According to Wojnarowski, he and his business manager Rich Kleiman informed Warriors president of basketball operations Bob Myers on Sunday of Durant’s decision:
Kevin Durant and his business manager Rich Kleiman met with Warriors GM Bob Myers Sunday in New York and delivered him the news on the decision to leave Golden State, league sources tell ESPN. Rest of teams were informed later this today. Teams thought process was forthright.
— Adrian Wojnarowski (@wojespn) June 30, 2019
It is impossible to tell what type of player Durant will be once he recovers from the injury, but it has often been a devastating one for NBA players, as we examined here.

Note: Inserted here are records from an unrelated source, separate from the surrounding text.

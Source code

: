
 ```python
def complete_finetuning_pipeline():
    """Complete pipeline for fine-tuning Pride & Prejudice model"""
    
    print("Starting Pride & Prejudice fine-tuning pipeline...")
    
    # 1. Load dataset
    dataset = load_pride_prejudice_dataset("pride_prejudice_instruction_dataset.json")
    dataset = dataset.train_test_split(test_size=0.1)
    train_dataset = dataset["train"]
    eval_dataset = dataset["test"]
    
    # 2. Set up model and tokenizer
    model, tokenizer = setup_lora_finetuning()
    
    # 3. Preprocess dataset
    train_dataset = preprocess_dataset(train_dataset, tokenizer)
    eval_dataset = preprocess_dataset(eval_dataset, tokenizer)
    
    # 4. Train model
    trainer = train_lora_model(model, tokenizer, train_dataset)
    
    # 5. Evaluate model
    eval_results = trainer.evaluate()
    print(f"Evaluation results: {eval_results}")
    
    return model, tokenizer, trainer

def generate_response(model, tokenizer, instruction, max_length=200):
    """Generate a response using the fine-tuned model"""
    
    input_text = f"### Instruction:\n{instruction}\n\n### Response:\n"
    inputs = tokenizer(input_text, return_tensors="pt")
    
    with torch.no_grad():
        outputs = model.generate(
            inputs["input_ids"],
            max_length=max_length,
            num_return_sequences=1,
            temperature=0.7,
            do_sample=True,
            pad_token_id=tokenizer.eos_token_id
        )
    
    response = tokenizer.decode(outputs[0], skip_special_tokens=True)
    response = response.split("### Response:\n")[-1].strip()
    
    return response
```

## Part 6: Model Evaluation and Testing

The one major outlier, and a player with comparable size, age and ability to Durant, was Dominique Wilkins, who at age 32, tore his Achilles with the Atlanta Hawks in the 1991-92 season, only to return to be an All-Star in the following two seasons.
Despite the injury, teams were willing to bet on Durant, a 30-year-old who turns 31 in September – and career 26-point (52 percent from field, 35.3 percent from 3-pt, 88.5 percent from FT), 6.4-rebound, 5.9-assist per game player – having a likely higher floor after his return than many NBA players’ ceilings.